:: Exercise directions ::
Count every line of the listing where the string "tank" occurs, and reply with the count alone.
Segment Start: Source data
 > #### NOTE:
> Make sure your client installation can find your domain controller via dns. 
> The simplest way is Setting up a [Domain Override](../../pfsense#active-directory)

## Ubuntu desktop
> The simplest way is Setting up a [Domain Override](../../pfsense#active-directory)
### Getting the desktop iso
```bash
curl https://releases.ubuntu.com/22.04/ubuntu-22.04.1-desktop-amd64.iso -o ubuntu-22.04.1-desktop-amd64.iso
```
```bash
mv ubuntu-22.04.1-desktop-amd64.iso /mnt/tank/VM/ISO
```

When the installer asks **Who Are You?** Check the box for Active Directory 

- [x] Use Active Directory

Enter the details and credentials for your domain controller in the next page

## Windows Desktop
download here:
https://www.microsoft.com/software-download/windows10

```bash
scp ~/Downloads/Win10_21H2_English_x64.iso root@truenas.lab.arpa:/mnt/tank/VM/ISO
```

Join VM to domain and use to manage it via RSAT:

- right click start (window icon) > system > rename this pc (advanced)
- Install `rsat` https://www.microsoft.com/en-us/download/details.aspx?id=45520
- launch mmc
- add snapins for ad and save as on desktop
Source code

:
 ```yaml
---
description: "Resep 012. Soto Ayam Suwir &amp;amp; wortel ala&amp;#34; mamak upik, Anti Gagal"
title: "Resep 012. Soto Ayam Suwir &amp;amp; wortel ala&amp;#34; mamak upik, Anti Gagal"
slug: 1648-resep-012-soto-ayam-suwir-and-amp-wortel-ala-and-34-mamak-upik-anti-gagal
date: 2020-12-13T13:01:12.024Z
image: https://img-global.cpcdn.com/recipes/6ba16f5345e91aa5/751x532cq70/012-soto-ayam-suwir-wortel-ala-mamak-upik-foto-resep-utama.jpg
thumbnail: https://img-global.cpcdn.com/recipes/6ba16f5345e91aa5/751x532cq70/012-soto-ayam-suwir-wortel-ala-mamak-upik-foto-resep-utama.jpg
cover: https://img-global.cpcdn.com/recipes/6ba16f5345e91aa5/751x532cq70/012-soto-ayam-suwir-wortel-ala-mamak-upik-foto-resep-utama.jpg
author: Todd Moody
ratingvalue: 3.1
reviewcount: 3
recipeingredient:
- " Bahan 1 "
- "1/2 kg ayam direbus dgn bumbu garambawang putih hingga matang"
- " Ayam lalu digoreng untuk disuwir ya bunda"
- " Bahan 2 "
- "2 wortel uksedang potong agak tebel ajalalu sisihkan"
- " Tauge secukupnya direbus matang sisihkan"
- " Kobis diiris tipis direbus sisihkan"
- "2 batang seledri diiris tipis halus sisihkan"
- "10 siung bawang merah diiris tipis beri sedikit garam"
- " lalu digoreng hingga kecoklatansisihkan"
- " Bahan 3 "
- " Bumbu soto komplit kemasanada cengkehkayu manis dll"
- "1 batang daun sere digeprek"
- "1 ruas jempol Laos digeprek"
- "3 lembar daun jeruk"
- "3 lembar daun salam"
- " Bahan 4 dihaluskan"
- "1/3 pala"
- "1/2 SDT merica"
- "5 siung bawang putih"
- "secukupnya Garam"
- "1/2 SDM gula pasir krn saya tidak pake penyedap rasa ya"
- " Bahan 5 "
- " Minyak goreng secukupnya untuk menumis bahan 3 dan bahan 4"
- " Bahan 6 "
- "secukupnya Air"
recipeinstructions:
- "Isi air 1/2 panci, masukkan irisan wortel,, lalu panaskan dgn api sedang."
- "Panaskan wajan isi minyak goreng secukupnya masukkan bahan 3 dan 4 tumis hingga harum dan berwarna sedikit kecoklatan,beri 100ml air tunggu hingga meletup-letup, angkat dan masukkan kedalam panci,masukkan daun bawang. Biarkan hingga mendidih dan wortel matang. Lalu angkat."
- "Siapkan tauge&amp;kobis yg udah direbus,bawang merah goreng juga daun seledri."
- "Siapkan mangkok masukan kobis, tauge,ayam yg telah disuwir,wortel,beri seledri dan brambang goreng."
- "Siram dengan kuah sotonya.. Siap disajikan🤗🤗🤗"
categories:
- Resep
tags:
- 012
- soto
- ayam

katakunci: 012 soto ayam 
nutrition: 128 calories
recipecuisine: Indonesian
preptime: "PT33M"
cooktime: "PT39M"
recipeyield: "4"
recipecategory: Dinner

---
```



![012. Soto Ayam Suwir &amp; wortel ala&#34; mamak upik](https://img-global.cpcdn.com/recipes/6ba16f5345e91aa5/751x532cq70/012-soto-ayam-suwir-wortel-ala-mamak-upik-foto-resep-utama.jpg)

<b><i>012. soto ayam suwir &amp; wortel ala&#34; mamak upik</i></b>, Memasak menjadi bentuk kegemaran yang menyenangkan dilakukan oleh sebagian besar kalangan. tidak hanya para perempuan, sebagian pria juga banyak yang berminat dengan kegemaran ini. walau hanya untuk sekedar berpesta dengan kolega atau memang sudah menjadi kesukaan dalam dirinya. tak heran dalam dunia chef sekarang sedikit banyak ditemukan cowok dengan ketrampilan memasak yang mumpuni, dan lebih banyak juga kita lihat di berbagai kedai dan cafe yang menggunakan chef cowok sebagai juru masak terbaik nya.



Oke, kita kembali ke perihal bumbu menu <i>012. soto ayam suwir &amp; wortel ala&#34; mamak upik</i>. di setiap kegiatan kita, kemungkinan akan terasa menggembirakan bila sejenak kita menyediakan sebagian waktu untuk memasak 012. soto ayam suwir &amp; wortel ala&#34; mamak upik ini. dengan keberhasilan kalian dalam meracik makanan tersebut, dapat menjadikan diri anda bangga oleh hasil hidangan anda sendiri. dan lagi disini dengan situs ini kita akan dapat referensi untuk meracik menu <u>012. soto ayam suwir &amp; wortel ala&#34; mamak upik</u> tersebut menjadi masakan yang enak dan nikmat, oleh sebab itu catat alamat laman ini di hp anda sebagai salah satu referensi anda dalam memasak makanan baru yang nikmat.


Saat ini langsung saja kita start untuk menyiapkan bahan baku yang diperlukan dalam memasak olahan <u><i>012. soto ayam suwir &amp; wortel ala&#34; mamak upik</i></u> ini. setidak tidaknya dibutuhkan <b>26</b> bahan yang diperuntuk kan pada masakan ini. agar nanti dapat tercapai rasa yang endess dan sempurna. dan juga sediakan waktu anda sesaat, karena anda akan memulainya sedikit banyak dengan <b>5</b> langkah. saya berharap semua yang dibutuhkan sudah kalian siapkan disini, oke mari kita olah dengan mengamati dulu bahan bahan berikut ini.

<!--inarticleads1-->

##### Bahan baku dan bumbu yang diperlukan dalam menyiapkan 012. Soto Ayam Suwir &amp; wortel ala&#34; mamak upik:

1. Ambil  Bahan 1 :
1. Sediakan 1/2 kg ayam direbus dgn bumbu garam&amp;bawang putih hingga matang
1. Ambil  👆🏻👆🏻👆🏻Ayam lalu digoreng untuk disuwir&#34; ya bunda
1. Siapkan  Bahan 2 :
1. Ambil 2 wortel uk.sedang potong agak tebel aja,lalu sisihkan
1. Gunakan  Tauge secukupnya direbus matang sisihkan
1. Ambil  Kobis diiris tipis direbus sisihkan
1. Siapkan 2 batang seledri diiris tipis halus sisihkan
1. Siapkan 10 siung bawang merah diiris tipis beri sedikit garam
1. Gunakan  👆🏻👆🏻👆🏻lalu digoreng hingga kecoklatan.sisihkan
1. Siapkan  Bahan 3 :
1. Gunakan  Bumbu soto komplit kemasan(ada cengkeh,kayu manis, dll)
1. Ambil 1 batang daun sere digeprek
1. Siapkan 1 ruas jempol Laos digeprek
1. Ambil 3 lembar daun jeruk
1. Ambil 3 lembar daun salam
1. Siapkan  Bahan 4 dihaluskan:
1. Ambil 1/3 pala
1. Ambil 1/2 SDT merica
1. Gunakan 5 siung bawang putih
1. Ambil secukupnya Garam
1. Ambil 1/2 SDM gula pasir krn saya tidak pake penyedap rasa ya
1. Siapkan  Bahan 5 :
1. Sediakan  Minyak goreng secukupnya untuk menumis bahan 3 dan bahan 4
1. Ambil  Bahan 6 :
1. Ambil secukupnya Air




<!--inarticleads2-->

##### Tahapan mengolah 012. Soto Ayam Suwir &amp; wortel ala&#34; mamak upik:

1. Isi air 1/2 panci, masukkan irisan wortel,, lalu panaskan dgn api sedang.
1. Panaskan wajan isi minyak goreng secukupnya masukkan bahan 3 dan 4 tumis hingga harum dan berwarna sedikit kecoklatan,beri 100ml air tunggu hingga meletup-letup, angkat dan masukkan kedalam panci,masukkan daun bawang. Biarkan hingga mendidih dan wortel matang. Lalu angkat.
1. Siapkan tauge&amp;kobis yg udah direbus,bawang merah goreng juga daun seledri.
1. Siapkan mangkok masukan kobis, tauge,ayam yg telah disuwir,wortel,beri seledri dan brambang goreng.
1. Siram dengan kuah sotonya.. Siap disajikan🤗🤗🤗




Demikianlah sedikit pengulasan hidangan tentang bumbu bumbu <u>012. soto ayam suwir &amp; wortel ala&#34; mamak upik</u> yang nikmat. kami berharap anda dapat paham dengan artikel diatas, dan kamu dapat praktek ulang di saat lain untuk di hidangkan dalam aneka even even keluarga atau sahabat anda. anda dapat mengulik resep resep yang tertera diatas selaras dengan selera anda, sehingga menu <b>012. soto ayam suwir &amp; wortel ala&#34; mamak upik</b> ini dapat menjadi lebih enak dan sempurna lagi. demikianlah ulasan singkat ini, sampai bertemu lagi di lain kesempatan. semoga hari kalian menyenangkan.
Segment End: Source data
:: Task output ::
2